Improving the quality of the output

简介: There are a variety of reasons you might not get good quality output from Tesseract. It's important to note that unless you're using a very unusual fo...

There are a variety of reasons you might not get good quality output from Tesseract. It's important to note that unless you're using a very unusual font or a new language retraining Tesseract is unlikely to help.

Image processing

Tesseract does various image processing operations internally (using the Leptonica library) before doing the actual OCR. It generally does a very good job of this, but there will inevitably be cases where it isn't good enough, which can result in a significant reduction in accuracy.

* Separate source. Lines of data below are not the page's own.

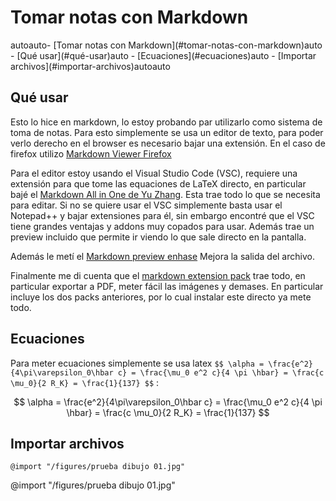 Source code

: # Tomar notas con Markdown

<!-- TOC -->autoauto- [Tomar notas con Markdown](#tomar-notas-con-markdown)auto    - [Qué usar](#qué-usar)auto    - [Ecuaciones](#ecuaciones)auto    - [Importar archivos](#importar-archivos)autoauto<!-- /TOC -->


## Qué usar

Esto lo hice en markdown, lo estoy probando par utilizarlo como sistema de toma de notas. Para esto simplemente se usa un editor de texto, para poder verlo derecho en el browser es necesario bajar una extensión. En el caso de firefox utilizo [Markdown Viewer Firefox](https://github.com/painyeph/GitLabMarkdownViewer)

Para el editor estoy usando el Visual Studio Code (VSC), requiere una extensión para que tome las equaciones de LaTeX directo, en particular bajé el [Markdown All in One de Yu Zhang](https://marketplace.visualstudio.com/items?itemName=yzhang.markdown-all-in-one). Esta trae todo lo que se necesita para editar. Si no se quiere usar el VSC simplemente basta usar el Notepad++ y bajar extensiones para él, sin embargo encontré que el VSC tiene grandes ventajas y addons muy copados para usar. Además trae un preview incluido que permite ir viendo lo que sale directo en la pantalla.

Además le metí el [Markdown preview enhase](https://shd101wyy.github.io/markdown-preview-enhanced/#/) Mejora la salida del archivo.

Finalmente me di cuenta que el [markdown extension pack](https://marketplace.visualstudio.com/items?itemName=bat67.markdown-extension-pack#review-details) trae todo, en particular exportar a PDF, meter fácil las imágenes y demases. En particular incluye los dos packs anteriores, por lo cual instalar este directo ya mete todo. 


## Ecuaciones

Para meter ecuaciones simplemente se usa latex
`$$ \alpha = \frac{e^2}{4\pi\varepsilon_0\hbar c} = \frac{\mu_0 e^2 c}{4 \pi \hbar} = \frac{c \mu_0}{2 R_K} = \frac{1}{137} $$` :

$$ \alpha = \frac{e^2}{4\pi\varepsilon_0\hbar c} = \frac{\mu_0 e^2 c}{4 \pi \hbar} = \frac{c \mu_0}{2 R_K} = \frac{1}{137}
$$

## Importar archivos

`@import "/figures/prueba dibujo 01.jpg"`

@import "/figures/prueba dibujo 01.jpg"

You can see how Tesseract has processed the image by using the configuration variabletessedit_write_images to true when running Tesseract. If the resulting tessinput.tif file looks problematic, try some of these image processing operations before passing the image to Tesseract.

Rescaling

Tesseract works best on images which have a DPI of at least 300 dpi, so it may be beneficial to resize images. For more information see the FAQ.

Binarisation

binarisation.png

This is converting an image to black and white. Tesseract does this internally, but the result can be suboptimal, particularly if the page background is of uneven darkness.

Noise Removal

noise.png

Noise is random variation of brightness or colour in an image, that can make the text of the image more difficult to read. Certain types of noise cannot be removed by Tesseract in the binarisation step, which can cause accuracy rates to drop.

Rotation / Deskewing

skew-linedetection.png

A skewed image is when an page has been scanned when not straight. The quality of Tesseract's line segmentation reduces significantly if a page is too skewed, which severely impacts the quality of the OCR. To address this rotating the page image so that the text lines are horizontal.

Border Removal

borders.png

Scanned pages often have dark borders around them. These can be erroneously picked up as extra characters, especially if they vary in shape and gradation.

Tools / Libraries

Examples

If you need an example how to improve image quality programmatically, have a look at this examples:

Page segmentation method

By default Tesseract expects a page of text when it segments an image. If you're just seeking to OCR a small region try a different segmentation mode, using the -psm argument. Note that adding a white border to text which is too tightly cropped may also help, see issue 398.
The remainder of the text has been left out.